Genesis is the second of Frederick Turner's two science fiction epic poems. First published in 1988, it was re-issued earlier this year. (The
New World (1985) was reissued last year.) Turner is an able formalist and a Blakean mythmaker. In his collection
The Garden, he creates his own pantheon that provides the underpinning for
The New World, which takes place in the 24th century when the "Uess" has dissolved into warring counties and formerly urban "riots."
In
Genesis, he comes back to the near future, the later 21st century, in which his scientist/entrepreneur hero has undertaken the terraforming of Mars, outraging the Eco-Theists (led by his ex-wife) who dominate the world government. Mars breaks away, and after a costly civil war, the colonists start a new civilization, on a new soil, with a new politics, economy, and language.
When Amit Majmudar reviewed a recent book by George Steiner, he called him the Last European and asked who aims to synthesize science and religion in poetry, as Dante did. Turner does, and unlike Steiner, his effort is global. (For a very different ride, try his earlier sci-fi novel
A Double Shadow -- Mars in the 28th century!) Turner makes a strong statement about where we are, and where we could go, and he does so more comprehensively and accessibly than any other long-poem writer of the 20th century.
I've selected a sample from near the end, where the Sybil develops her theology of beauty for the settlers:
“How do we know the truth,” the Sibyl said,
“Between two explanations, or a thousand,
Each with an equal claim to evidence,
Each with an equal logical coherence?
It is the beauty of that one which marks it
So that the scientist-philosopher
Is in no doubt where our allegiance lies.
And if we would extract the seed, the essence
Of the truth, we must know the ways of beauty.

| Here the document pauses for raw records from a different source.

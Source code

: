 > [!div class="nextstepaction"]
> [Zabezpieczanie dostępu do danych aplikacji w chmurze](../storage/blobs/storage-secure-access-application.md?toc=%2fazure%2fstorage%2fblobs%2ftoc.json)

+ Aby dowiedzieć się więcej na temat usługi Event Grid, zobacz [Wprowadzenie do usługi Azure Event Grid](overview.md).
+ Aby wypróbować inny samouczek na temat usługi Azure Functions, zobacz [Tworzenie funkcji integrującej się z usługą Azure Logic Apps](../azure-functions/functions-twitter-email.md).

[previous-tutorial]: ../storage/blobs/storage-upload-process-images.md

For beauty is the oneness of the tree
Of life with and within the tree of knowledge,
Its oversapience that makes it spring
To further budding as it mates itself;
And if that branchingness is all that is,
Then beauty is the secret name of being.
Consider how the plants and animals
Blaze to their loveliest expressiveness,
The flower, the paroxysm of their song,
The ritual dance, the flash of scale or feather,
Just at the moment when they pass their being
Over to the following generation;
Thus beauty is continuance of time.
But sex does not produce a printed copy;
The being that is reproduced is neither
Copy nor monster, and the space between
Is what we mean by beauty, beautiful.
Survival thus is nothing but transcendence."
Turner was closely associated with the Expansionist Poetry movement; Dick Allen considers him one of the founders. He is the author of several books of poetry as well as books on aesthetics, culture, economics, and most recently, the epic poem.